Exercise aim: Please return the lines below verbatim, beginning at the one that has "- Check for" and stopping after the one that has "- After the", and add no other lines.
-------- Given data --------
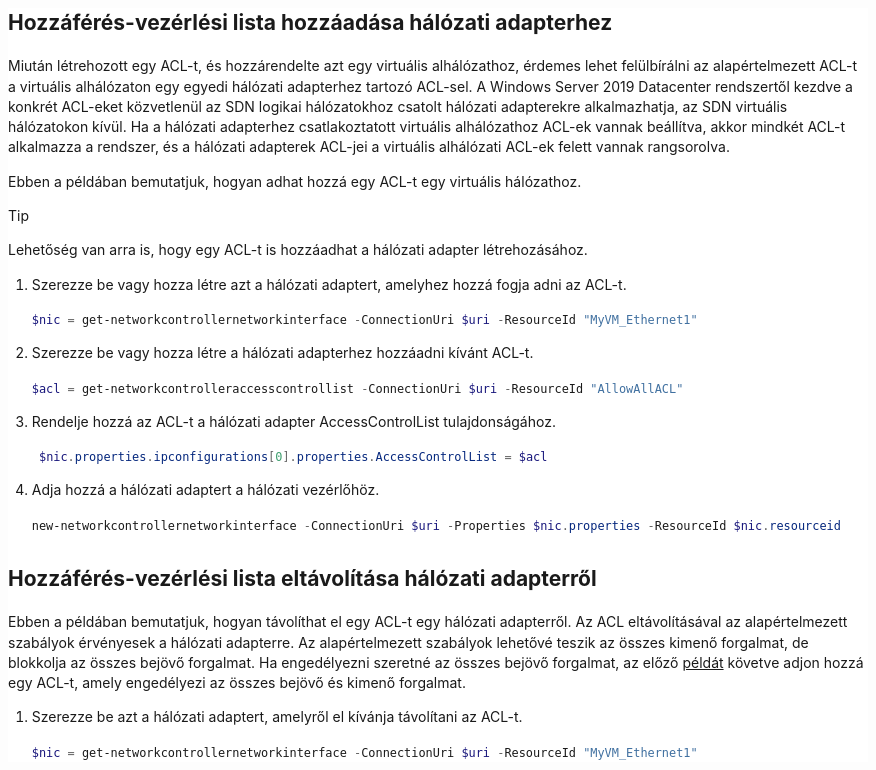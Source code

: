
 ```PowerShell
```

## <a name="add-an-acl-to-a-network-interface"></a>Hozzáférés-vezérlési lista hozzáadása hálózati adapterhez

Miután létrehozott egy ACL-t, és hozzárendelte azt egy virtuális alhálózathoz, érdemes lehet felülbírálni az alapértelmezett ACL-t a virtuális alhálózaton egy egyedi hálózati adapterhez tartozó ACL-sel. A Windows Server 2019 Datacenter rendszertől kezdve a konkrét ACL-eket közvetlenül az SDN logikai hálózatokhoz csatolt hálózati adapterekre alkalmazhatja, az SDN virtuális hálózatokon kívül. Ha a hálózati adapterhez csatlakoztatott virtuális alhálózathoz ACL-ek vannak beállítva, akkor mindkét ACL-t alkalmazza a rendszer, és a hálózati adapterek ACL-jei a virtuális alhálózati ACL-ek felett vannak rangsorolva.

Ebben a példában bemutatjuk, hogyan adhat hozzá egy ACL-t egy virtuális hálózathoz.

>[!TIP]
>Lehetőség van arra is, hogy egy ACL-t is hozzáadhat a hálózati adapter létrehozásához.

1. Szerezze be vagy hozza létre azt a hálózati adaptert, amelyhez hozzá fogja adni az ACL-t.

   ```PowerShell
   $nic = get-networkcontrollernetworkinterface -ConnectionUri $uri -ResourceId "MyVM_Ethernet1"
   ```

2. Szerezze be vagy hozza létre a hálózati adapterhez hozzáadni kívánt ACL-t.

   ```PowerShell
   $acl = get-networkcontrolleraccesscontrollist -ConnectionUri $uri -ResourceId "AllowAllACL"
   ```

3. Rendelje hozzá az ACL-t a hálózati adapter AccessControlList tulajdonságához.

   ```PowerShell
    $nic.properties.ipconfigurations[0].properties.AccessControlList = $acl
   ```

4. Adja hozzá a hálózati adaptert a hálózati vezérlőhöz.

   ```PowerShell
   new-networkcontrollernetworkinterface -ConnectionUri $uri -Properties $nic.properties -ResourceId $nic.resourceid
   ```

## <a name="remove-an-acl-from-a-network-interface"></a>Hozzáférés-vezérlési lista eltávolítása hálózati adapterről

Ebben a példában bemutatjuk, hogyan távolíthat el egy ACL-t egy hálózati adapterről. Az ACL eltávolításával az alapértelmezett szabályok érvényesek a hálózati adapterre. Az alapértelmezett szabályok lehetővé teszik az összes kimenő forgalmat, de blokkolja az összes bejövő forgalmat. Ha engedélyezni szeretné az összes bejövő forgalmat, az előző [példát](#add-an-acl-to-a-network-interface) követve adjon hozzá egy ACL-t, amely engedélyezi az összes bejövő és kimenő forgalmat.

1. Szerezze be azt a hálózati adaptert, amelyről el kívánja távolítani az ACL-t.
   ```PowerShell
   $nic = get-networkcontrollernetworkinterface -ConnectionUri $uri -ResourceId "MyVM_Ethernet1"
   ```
--------
-------- Given data --------
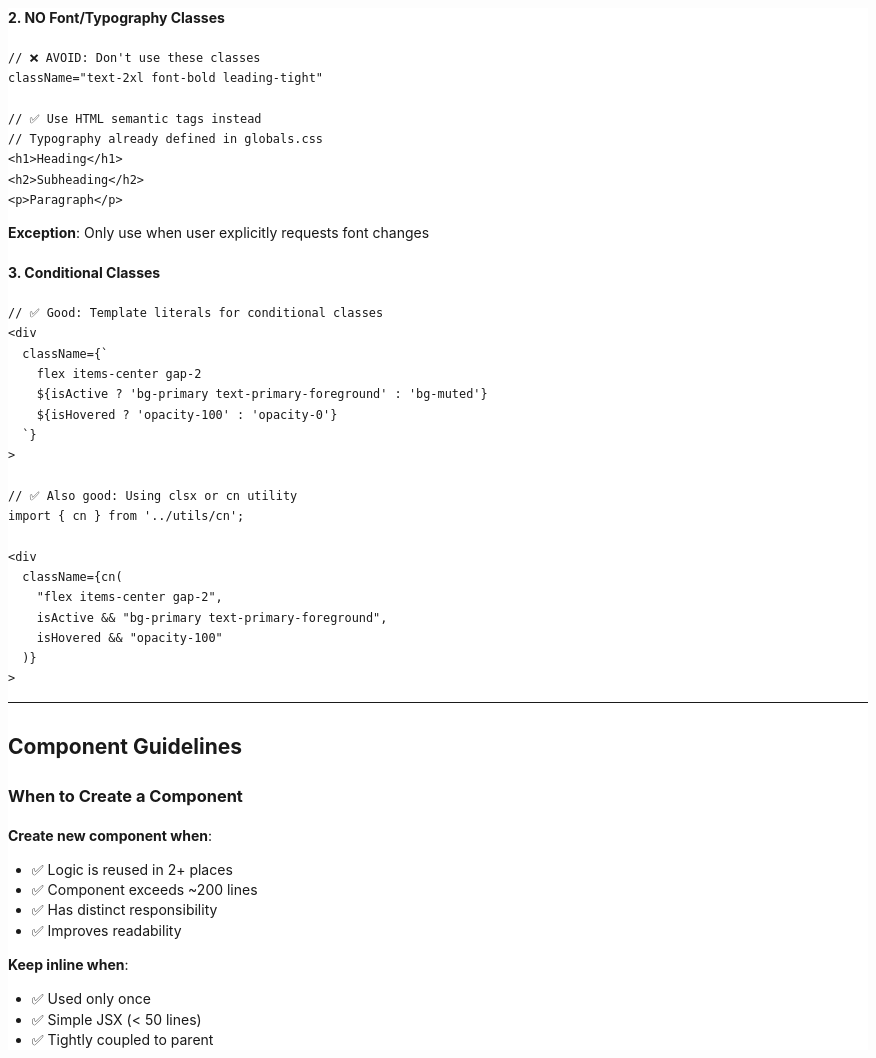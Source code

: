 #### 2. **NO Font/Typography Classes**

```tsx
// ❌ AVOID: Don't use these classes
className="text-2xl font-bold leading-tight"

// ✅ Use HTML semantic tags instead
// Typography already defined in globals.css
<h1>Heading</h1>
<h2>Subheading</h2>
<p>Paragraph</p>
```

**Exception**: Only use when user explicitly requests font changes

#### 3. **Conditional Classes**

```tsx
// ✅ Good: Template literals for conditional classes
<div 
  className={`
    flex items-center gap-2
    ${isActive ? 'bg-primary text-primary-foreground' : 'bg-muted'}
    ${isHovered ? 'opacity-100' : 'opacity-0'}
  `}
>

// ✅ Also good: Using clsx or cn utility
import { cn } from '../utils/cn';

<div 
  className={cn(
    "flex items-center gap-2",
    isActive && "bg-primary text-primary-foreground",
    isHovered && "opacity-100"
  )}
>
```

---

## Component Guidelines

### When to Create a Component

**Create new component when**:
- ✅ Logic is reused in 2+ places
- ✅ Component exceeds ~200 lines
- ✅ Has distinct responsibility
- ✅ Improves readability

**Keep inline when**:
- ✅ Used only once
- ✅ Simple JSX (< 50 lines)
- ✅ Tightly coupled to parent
--------
-------- Given data --------
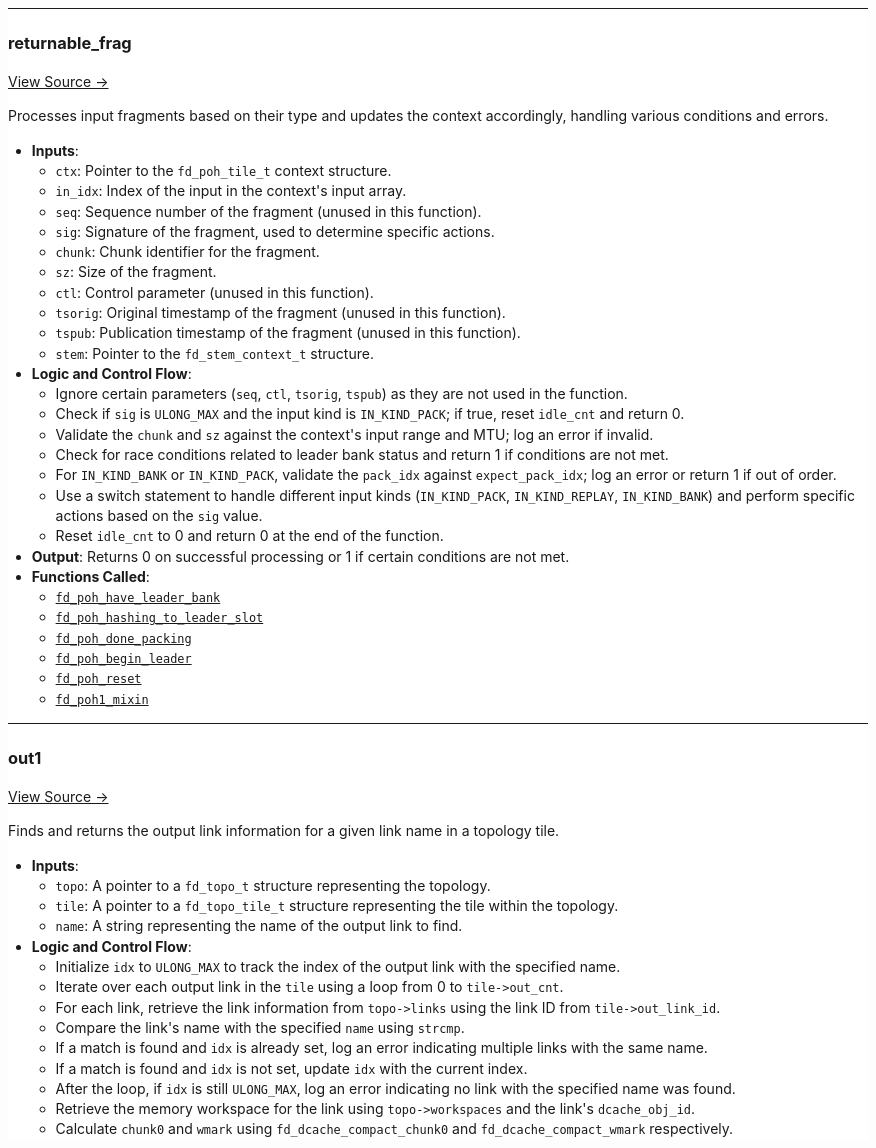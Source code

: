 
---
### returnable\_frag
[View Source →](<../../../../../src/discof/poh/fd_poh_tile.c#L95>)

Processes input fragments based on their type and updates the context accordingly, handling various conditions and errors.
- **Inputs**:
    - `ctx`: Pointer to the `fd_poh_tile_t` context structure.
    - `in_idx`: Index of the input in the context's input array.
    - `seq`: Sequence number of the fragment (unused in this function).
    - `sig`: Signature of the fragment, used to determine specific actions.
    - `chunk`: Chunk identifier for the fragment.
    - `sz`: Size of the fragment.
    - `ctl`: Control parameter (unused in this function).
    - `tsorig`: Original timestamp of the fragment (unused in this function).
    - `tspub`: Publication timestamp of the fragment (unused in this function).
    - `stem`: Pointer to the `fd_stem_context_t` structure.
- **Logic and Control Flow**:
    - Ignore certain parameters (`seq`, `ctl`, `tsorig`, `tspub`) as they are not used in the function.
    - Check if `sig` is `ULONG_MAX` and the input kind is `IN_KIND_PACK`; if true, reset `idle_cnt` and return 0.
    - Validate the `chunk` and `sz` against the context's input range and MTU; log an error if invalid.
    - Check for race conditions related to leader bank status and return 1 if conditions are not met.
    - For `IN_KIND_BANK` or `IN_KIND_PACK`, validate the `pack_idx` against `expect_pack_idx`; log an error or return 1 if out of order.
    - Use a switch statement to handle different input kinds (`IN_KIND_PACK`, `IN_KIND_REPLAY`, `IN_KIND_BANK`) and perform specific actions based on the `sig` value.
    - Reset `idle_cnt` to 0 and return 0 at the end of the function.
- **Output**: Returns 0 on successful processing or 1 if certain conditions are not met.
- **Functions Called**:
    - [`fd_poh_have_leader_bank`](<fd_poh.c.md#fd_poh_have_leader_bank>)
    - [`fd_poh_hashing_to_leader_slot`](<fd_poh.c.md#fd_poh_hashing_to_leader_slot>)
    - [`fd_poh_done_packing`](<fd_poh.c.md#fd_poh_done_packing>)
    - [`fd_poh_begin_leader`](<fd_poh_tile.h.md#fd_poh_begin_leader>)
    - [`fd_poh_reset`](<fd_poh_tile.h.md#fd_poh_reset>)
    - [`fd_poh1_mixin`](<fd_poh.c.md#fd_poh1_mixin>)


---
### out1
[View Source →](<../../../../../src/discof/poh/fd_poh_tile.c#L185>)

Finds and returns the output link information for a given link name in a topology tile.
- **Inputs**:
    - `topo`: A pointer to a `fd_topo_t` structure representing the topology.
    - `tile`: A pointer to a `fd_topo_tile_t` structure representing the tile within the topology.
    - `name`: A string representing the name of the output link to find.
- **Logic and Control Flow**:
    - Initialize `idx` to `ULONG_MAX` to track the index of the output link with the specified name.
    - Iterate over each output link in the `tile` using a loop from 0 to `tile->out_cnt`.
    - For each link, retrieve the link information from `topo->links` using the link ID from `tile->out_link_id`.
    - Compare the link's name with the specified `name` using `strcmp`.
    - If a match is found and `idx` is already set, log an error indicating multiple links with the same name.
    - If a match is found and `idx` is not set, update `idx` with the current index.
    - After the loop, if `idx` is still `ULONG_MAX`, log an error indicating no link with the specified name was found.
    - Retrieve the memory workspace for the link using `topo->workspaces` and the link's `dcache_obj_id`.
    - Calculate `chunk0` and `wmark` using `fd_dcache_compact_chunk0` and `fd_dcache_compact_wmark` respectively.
--------
Response to the exercise:
    - Check for race conditions related to leader bank status and return 1 if conditions are not met.
    - For `IN_KIND_BANK` or `IN_KIND_PACK`, validate the `pack_idx` against `expect_pack_idx`; log an error or return 1 if out of order.
    - Use a switch statement to handle different input kinds (`IN_KIND_PACK`, `IN_KIND_REPLAY`, `IN_KIND_BANK`) and perform specific actions based on the `sig` value.
    - Reset `idle_cnt` to 0 and return 0 at the end of the function.
- **Output**: Returns 0 on successful processing or 1 if certain conditions are not met.
- **Functions Called**:
    - [`fd_poh_have_leader_bank`](<fd_poh.c.md#fd_poh_have_leader_bank>)
    - [`fd_poh_hashing_to_leader_slot`](<fd_poh.c.md#fd_poh_hashing_to_leader_slot>)
    - [`fd_poh_done_packing`](<fd_poh.c.md#fd_poh_done_packing>)
    - [`fd_poh_begin_leader`](<fd_poh_tile.h.md#fd_poh_begin_leader>)
    - [`fd_poh_reset`](<fd_poh_tile.h.md#fd_poh_reset>)
    - [`fd_poh1_mixin`](<fd_poh.c.md#fd_poh1_mixin>)


---
### out1
[View Source →](<../../../../../src/discof/poh/fd_poh_tile.c#L185>)

Finds and returns the output link information for a given link name in a topology tile.
- **Inputs**:
    - `topo`: A pointer to a `fd_topo_t` structure representing the topology.
    - `tile`: A pointer to a `fd_topo_tile_t` structure representing the tile within the topology.
    - `name`: A string representing the name of the output link to find.
- **Logic and Control Flow**:
    - Initialize `idx` to `ULONG_MAX` to track the index of the output link with the specified name.
    - Iterate over each output link in the `tile` using a loop from 0 to `tile->out_cnt`.
    - For each link, retrieve the link information from `topo->links` using the link ID from `tile->out_link_id`.
    - Compare the link's name with the specified `name` using `strcmp`.
    - If a match is found and `idx` is already set, log an error indicating multiple links with the same name.
    - If a match is found and `idx` is not set, update `idx` with the current index.
    - After the loop, if `idx` is still `ULONG_MAX`, log an error indicating no link with the specified name was found.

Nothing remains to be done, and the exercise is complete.